A Nurse with a Gun

Friday, May 12, 2006

Pressure

My blood pressure was too damned high at my re-check. The employment nurse informed me I would have to show proof that I was under the care of a physician for my BP prior to orientation.

I thought about just calling in a few favors, but then decided to be a straight arrow and go do what I should do anyway. I left and attended to my AM dressing changes, and by 10:30AM I was cooling my heels in Dr.O's waiting room. I had last seen Dr.O back in 2002. My wife had convinced me to see a physician back then. Before that, I had seen a doctor when I was processed out of the Navy in 1991.

I had watched Dr.O practice in the hospital when he was a young doc in town and I was a young nurse on the floors. I had been impressed. O would really try to ascertain the root of a patient's problem, not simply treat apparent symptoms and move on. He spent more time than any other physician I have ever seen dealing with patients. He was a physician who practiced for the love of medicine rather than the check it provides. At least that's how I recalled it.

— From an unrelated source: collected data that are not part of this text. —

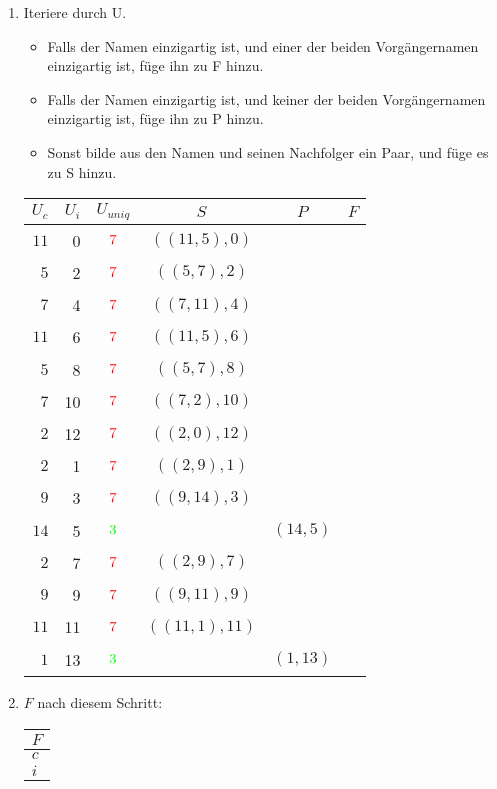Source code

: \begin{enumerate}
\item 
Iteriere durch U.
\begin{itemize}
\item Falls der Namen einzigartig ist, und einer der beiden Vorgängernamen einzigartig ist, füge ihn zu F hinzu.
\item Falls der Namen einzigartig ist, und keiner der beiden Vorgängernamen einzigartig ist, füge ihn zu P hinzu.
\item Sonst bilde aus den Namen und seinen Nachfolger ein Paar, und füge es zu S hinzu.
\end{itemize}

\begin{center}
\small\begin{tabular}{rrcccc}
\toprule 
 $U_c$ & $U_i$ & $U_{uniq}$ &     $S$      &   $P$   &   $F$   \\
\midrule 
$11$ & 0 & $$\xmarkc$$ & $((11, 5), 0)$ &       &       \\
$ 5$ & 2 & $$\xmarkc$$ & $(( 5, 7), 2)$ &       &       \\
$ 7$ & 4 & $$\xmarkc$$ & $(( 7,11), 4)$ &       &       \\
$11$ & 6 & $$\xmarkc$$ & $((11, 5), 6)$ &       &       \\
$ 5$ & 8 & $$\xmarkc$$ & $(( 5, 7), 8)$ &       &       \\
$ 7$ & 10 & $$\xmarkc$$ & $(( 7, 2),10)$ &       &       \\
$ 2$ & 12 & $$\xmarkc$$ & $(( 2, 0),12)$ &       &       \\
$ 2$ & 1 & $$\xmarkc$$ & $(( 2, 9), 1)$ &       &       \\
$ 9$ & 3 & $$\xmarkc$$ & $(( 9,14), 3)$ &       &       \\
$14$ & 5 & $$\cmarkc$$  &            & $(14, 5)$ &       \\
$ 2$ & 7 & $$\xmarkc$$ & $(( 2, 9), 7)$ &       &       \\
$ 9$ & 9 & $$\xmarkc$$ & $(( 9,11), 9)$ &       &       \\
$11$ & 11 & $$\xmarkc$$ & $((11, 1),11)$ &       &       \\
$ 1$ & 13 & $$\cmarkc$$  &            & $( 1,13)$ &       \\
\bottomrule 
\end{tabular}
\end{center}
\item 
$F$ nach diesem Schritt:
\begin{center}
\small\begin{tabular}{l}
    \toprule 
    $F$\\
    \midrule 
    $c$ \\
    $i$ \\
    \bottomrule 
\end{tabular}
\end{center}


\end{enumerate}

Dr. O's staff agreed to work me in before lunch. As I sat in his waiting area filling out forms, I realized I did not have my insurance information with me. I gave my wife a call, and asked her to bring it. Thank God for my wife. I was at a slow boil in Dr.O's waiting room. The idea that an employee health nurse could obstruct any further progress towards a job in surgery based on a blood pressure of 154/94 made me furious. 45 minutes passed. My wife finally arrived. Thank God for my wife.

We waited for another 45 minutes, until every person left the doc's waiting room. Even the drug reps were worked in before us. That pissed me off. Finally, my name was called, and I went back to see Dr.O.

He was a bit grayer than I remembered, but still the same man. He sat with me during his lunch break, asking the right questions to get at the source of my high blood pressure. Since I knew the questions, I also knew the answers. When he brought up SSRI's I told him there is no way in hell an anti-depressant will pass my lips. He made a couple of parries with the notion, but I blocked any option of an antidepressant. I am fundamentally opposed to them.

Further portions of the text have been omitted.